### YOUR GOAL
Your response should reproduce every line of the entries that contains the word "разбивает".

### RECORDS
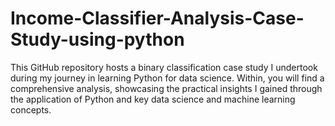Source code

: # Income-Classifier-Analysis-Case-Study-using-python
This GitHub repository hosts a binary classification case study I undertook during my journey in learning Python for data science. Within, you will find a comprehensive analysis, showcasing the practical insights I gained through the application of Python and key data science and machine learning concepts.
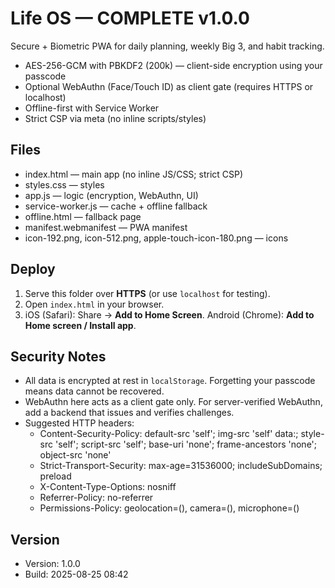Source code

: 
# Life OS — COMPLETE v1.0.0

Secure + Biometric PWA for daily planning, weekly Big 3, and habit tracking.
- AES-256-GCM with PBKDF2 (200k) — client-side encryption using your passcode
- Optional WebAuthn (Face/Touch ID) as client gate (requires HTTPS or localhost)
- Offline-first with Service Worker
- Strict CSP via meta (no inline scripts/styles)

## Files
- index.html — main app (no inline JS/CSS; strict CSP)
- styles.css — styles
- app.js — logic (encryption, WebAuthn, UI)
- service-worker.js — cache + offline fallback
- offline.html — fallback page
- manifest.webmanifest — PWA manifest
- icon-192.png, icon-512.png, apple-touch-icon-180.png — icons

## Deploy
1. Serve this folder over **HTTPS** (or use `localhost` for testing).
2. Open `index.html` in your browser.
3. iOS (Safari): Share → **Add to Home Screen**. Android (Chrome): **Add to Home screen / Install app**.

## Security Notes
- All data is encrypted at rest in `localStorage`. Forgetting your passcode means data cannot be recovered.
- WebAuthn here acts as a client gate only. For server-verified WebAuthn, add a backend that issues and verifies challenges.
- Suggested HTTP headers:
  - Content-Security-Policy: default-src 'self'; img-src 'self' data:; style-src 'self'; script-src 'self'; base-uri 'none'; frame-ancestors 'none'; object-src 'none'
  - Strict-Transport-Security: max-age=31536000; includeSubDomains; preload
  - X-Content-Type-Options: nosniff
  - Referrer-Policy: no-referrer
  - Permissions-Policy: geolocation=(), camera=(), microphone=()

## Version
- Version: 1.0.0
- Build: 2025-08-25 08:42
---
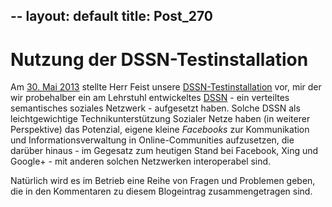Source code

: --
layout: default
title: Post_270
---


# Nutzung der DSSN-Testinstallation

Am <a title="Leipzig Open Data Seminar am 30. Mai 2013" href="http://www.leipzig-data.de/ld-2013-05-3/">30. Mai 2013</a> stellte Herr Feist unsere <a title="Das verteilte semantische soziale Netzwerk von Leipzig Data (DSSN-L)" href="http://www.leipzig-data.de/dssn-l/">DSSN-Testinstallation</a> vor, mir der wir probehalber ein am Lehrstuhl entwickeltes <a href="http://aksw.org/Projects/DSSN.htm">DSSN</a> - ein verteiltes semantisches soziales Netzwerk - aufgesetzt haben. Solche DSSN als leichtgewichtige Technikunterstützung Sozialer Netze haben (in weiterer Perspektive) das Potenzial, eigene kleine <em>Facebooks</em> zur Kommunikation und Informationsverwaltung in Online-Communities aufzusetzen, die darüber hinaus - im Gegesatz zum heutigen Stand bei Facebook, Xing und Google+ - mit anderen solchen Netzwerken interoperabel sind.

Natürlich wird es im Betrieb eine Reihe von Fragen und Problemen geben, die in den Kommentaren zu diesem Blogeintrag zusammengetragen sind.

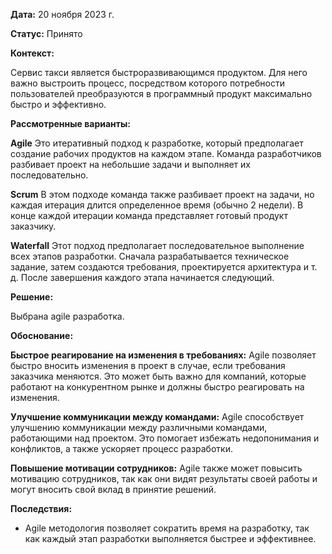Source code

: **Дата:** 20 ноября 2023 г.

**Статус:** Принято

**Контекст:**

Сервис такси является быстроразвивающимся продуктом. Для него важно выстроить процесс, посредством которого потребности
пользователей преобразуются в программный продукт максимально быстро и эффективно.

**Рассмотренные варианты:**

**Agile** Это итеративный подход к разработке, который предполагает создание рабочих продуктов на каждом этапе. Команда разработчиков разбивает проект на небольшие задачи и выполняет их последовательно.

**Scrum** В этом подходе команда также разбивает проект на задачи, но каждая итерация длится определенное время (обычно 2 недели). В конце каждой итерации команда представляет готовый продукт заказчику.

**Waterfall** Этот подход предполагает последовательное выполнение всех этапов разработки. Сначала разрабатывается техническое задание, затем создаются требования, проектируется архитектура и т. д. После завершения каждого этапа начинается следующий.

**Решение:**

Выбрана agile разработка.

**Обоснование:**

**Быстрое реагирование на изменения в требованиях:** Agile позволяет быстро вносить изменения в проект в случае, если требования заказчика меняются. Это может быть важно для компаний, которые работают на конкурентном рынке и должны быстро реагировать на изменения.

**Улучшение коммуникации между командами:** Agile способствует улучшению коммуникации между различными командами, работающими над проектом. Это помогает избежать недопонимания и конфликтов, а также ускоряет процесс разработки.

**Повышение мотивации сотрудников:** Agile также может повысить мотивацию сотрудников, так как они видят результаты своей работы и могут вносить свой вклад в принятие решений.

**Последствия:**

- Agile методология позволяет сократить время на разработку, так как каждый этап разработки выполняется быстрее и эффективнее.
---
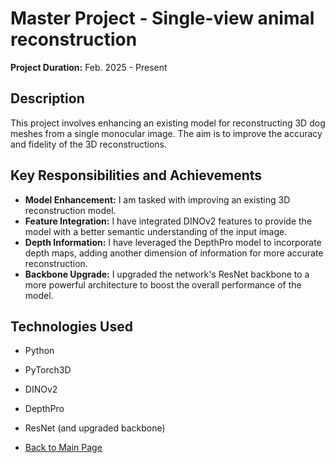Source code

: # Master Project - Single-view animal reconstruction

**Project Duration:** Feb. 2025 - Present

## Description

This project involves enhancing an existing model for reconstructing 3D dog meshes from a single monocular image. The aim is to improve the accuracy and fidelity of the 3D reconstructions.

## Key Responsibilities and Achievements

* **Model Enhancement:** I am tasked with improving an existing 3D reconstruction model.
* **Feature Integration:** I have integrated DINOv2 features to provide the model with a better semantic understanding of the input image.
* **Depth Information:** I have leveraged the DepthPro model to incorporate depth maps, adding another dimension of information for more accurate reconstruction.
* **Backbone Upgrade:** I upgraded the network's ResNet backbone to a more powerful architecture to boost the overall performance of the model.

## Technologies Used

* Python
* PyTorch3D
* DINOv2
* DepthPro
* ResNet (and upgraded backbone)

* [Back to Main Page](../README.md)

### ANSWER AREA
**Agile** Это итеративный подход к разработке, который предполагает создание рабочих продуктов на каждом этапе. Команда разработчиков разбивает проект на небольшие задачи и выполняет их последовательно.
**Scrum** В этом подходе команда также разбивает проект на задачи, но каждая итерация длится определенное время (обычно 2 недели). В конце каждой итерации команда представляет готовый продукт заказчику.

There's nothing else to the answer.